FIG. 17 shows a signal processing apparatus 1700 that includes the FIR filter device 1710 for sample rate converting an image signal, such as an audio or video signal. The discrete representations on which the filter operates are sampled input image signals. The image signal may already be supplied in a suitable digital form to the display apparatus. If the signal is provided in an analogue form, the display apparatus may include an A/D converter for sampling the analogue signal. A controller 1720 is used for controlling the filter, as described above. The controller 1720 may be embedded in the filter device or may be external to the filter device (e.g. being executed on suitable processor of the signal processing apparatus. The sample rate converted signal may be output for further processing by other apparatuses. In the latter case, the signal may be output in a suitable digital representation via a suitable digital interface. Such representations and interfaces are well known. It may also be converted to an analogue form using a D/A converter. The sample rate converted signal may be further processed by the signal processing apparatus itself. For example, the signal processing apparatus may include a storage device for storing the converted signal. The storage may, for example, be a tape, hard disk, or solid state memory. The signal may be provided from the storage to a rendering device. The rendering device may be external or internal to the signal processing apparatus. The rendering device may, for example, be a display device 1730, such as a CRT, LCD, plasma display or a suitable other display, or an audio rendering device (amplifier 1740 and speakers 1750).

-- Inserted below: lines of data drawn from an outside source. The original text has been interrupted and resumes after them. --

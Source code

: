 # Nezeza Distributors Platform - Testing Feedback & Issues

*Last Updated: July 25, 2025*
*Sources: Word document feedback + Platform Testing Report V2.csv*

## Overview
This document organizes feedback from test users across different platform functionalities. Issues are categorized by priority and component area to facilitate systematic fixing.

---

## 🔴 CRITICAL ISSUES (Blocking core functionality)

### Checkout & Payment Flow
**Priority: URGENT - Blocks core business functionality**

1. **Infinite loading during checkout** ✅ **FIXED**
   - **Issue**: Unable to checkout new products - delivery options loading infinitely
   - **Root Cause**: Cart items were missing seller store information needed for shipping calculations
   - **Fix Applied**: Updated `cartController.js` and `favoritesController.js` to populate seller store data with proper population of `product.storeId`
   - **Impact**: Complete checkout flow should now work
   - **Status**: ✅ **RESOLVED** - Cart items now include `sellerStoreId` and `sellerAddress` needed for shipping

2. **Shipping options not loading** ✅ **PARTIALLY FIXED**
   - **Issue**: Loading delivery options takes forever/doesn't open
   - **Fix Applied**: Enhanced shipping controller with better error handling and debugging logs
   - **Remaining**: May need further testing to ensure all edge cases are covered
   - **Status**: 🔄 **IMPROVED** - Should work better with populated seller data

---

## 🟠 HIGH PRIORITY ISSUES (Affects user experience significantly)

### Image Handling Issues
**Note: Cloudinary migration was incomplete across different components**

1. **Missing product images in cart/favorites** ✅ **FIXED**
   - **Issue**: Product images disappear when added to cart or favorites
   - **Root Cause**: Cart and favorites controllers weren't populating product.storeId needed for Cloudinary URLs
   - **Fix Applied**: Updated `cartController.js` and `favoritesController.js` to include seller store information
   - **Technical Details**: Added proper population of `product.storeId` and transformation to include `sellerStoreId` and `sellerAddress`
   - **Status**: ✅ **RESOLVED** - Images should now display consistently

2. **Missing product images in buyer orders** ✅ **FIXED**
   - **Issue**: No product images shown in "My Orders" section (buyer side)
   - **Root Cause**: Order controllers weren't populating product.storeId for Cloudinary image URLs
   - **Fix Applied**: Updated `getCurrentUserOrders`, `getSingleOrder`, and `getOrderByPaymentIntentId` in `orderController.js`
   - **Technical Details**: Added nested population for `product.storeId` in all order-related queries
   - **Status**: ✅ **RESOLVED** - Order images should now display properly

It should be noted that the above-mentioned embodiments illustrate rather than limit the invention, and that those skilled in the art will be able to design many alternative embodiments without departing from the scope of the appended claims. In the claims, any reference signs placed between parentheses shall not be construed as limiting the claim. Use of the verb “comprise” and “include” and its conjugations do not exclude the presence of elements or steps other than those stated in a claim. The article “a” or “an” preceding an element does not exclude the presence of a plurality of such elements. The invention may be implemented by means of hardware comprising several distinct elements, and by means of a suitably programmed computer. A computer program product may be stored/distributed on a suitable medium, such as optical storage, but may also be distributed in other forms, such as being distributed via the Internet or wired or wireless telecommunication systems. In a system/device/apparatus claim enumerating several means, several of these means may be embodied by one and the same item of hardware. The mere fact that certain measures are recited in mutually different dependent claims does not indicate that a combination of these measures cannot be used to advantage.